▶ **Task item**: Among the entries that follow, some lines contain the word "adding". Show all of them.

START Record extracts

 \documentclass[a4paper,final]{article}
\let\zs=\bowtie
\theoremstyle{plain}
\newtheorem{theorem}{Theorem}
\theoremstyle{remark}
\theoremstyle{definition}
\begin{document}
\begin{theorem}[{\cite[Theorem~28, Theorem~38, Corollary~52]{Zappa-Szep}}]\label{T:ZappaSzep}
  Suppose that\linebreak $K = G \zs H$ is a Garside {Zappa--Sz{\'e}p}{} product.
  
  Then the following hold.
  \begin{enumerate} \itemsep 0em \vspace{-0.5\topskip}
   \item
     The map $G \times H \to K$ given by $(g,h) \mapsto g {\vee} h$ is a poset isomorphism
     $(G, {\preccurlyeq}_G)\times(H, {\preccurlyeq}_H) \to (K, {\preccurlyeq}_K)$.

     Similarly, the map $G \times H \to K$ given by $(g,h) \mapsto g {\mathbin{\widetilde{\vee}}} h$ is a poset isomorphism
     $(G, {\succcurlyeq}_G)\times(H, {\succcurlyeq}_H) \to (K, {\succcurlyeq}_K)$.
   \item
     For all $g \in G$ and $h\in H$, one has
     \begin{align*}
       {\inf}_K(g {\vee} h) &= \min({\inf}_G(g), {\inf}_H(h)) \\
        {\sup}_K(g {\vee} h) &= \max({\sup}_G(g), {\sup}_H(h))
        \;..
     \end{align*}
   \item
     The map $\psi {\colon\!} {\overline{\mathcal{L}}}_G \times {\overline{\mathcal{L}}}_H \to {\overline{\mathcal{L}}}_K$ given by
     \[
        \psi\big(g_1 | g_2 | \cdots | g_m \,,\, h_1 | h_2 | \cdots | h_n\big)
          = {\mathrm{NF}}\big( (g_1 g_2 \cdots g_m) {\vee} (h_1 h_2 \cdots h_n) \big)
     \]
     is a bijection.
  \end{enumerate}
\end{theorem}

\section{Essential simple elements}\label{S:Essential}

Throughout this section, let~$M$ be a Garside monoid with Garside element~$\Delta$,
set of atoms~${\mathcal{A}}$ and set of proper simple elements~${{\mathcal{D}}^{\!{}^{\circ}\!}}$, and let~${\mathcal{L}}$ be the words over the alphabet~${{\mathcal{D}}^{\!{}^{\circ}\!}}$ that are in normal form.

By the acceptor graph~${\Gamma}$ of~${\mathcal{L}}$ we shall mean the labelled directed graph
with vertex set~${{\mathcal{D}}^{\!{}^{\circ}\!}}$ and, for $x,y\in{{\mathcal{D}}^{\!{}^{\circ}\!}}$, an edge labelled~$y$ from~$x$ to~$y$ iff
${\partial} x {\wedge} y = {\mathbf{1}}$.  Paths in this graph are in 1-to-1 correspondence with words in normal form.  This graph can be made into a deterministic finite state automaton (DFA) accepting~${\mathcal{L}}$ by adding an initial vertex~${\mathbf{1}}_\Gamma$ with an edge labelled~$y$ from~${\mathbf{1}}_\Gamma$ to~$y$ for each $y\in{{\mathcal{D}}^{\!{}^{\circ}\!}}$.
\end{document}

END Record extracts
START Record extracts

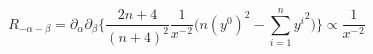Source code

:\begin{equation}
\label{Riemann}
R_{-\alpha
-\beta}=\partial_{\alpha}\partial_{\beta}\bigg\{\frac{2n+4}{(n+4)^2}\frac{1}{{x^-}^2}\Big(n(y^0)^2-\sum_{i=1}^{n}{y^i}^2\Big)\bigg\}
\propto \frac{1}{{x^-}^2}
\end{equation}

END Record extracts
START Record extracts

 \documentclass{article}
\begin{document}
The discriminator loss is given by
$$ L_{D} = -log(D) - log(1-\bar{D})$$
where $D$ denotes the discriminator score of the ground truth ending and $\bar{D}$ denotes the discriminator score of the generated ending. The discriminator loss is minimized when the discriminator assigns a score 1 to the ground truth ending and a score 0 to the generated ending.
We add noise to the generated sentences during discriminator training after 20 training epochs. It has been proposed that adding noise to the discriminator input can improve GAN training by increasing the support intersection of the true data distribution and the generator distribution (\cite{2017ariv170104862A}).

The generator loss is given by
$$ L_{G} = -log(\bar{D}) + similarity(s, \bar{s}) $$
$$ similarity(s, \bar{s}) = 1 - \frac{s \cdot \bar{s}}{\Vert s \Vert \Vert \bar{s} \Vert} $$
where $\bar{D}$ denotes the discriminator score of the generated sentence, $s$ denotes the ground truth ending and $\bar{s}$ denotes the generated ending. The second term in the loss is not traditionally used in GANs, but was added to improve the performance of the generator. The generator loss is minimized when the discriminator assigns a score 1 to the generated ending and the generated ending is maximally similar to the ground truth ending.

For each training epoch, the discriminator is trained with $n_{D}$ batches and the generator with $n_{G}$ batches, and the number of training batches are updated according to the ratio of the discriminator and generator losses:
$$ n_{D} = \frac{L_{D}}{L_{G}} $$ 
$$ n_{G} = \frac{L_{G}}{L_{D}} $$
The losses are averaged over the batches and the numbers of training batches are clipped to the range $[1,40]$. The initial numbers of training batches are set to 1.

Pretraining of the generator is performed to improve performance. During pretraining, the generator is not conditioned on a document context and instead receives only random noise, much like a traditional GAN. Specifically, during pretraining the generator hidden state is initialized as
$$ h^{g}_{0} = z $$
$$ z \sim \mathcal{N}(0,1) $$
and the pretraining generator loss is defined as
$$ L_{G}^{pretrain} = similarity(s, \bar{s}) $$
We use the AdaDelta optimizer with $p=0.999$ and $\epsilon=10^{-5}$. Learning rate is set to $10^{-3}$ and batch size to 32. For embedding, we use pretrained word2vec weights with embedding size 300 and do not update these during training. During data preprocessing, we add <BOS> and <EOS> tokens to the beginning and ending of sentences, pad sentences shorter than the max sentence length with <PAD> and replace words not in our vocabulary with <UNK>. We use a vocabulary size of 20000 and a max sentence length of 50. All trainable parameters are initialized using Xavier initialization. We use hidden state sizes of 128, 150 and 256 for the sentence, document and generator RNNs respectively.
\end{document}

END Record extracts

▶ **Solution to the problem**:
${\partial} x {\wedge} y = {\mathbf{1}}$.  Paths in this graph are in 1-to-1 correspondence with words in normal form.  This graph can be made into a deterministic finite state automaton (DFA) accepting~${\mathcal{L}}$ by adding an initial vertex~${\mathbf{1}}_\Gamma$ with an edge labelled~$y$ from~${\mathbf{1}}_\Gamma$ to~$y$ for each $y\in{{\mathcal{D}}^{\!{}^{\circ}\!}}$.
We add noise to the generated sentences during discriminator training after 20 training epochs. It has been proposed that adding noise to the discriminator input can improve GAN training by increasing the support intersection of the true data distribution and the generator distribution (\cite{2017ariv170104862A}).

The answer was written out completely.